== INFORMATION ==

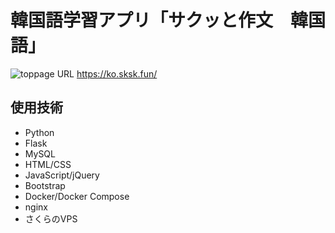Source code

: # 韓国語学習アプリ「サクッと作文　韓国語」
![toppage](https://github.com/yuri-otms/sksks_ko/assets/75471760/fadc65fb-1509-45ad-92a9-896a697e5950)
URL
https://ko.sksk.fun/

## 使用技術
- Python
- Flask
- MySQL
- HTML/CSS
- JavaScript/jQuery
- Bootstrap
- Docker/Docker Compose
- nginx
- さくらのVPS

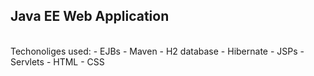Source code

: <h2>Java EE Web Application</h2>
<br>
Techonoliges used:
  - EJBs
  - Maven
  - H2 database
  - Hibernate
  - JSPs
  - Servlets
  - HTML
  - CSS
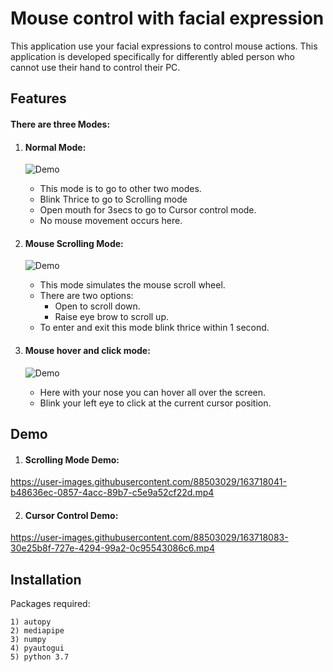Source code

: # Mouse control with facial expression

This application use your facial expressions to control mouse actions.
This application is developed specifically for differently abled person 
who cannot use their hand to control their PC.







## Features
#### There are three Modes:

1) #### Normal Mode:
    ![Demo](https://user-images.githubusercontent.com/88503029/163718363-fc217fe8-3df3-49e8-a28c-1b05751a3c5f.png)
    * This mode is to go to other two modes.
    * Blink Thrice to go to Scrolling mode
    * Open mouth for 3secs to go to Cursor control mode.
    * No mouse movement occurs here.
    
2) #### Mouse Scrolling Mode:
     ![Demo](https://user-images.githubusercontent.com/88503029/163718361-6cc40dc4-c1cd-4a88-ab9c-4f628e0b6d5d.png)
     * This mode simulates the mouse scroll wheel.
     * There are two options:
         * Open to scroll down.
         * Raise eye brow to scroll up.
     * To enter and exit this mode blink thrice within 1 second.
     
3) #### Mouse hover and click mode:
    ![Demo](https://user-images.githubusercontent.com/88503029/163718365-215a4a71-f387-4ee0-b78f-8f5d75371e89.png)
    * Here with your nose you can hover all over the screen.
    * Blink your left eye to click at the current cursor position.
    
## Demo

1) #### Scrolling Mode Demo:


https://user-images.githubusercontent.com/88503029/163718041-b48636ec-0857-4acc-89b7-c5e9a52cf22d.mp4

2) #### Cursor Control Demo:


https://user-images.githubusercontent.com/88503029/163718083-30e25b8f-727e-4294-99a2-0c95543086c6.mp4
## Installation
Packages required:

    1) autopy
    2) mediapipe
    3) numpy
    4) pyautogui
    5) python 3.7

===

TASK BRIEF: Go through the entries above and print each one exactly, minus the pictures.

SOLUTION FOR THIS TASK:
Source code

: # 韓国語学習アプリ「サクッと作文　韓国語」
![toppage](https://github.com/yuri-otms/sksks_ko/assets/75471760/fadc65fb-1509-45ad-92a9-896a697e5950)
URL
https://ko.sksk.fun/

## 使用技術
- Python
- Flask
- MySQL
- HTML/CSS
- JavaScript/jQuery
- Bootstrap
- Docker/Docker Compose
- nginx
- さくらのVPS

Source code

: <h2>Java EE Web Application</h2>
<br>
Techonoliges used:
  - EJBs
  - Maven
  - H2 database
  - Hibernate
  - JSPs
  - Servlets
  - HTML
  - CSS
Source code

: # Mouse control with facial expression

This application use your facial expressions to control mouse actions.
This application is developed specifically for differently abled person 
who cannot use their hand to control their PC.







## Features
#### There are three Modes:

1) #### Normal Mode:
    ![Demo](https://user-images.githubusercontent.com/88503029/163718363-fc217fe8-3df3-49e8-a28c-1b05751a3c5f.png)
    * This mode is to go to other two modes.
    * Blink Thrice to go to Scrolling mode
    * Open mouth for 3secs to go to Cursor control mode.
    * No mouse movement occurs here.
    
2) #### Mouse Scrolling Mode:
     ![Demo](https://user-images.githubusercontent.com/88503029/163718361-6cc40dc4-c1cd-4a88-ab9c-4f628e0b6d5d.png)
     * This mode simulates the mouse scroll wheel.
     * There are two options:
         * Open to scroll down.
         * Raise eye brow to scroll up.
     * To enter and exit this mode blink thrice within 1 second.
     
3) #### Mouse hover and click mode:
    ![Demo](https://user-images.githubusercontent.com/88503029/163718365-215a4a71-f387-4ee0-b78f-8f5d75371e89.png)
    * Here with your nose you can hover all over the screen.
    * Blink your left eye to click at the current cursor position.
    
## Demo

1) #### Scrolling Mode Demo:


https://user-images.githubusercontent.com/88503029/163718041-b48636ec-0857-4acc-89b7-c5e9a52cf22d.mp4

2) #### Cursor Control Demo:


https://user-images.githubusercontent.com/88503029/163718083-30e25b8f-727e-4294-99a2-0c95543086c6.mp4
## Installation
Packages required:

    1) autopy
    2) mediapipe
    3) numpy
    4) pyautogui
    5) python 3.7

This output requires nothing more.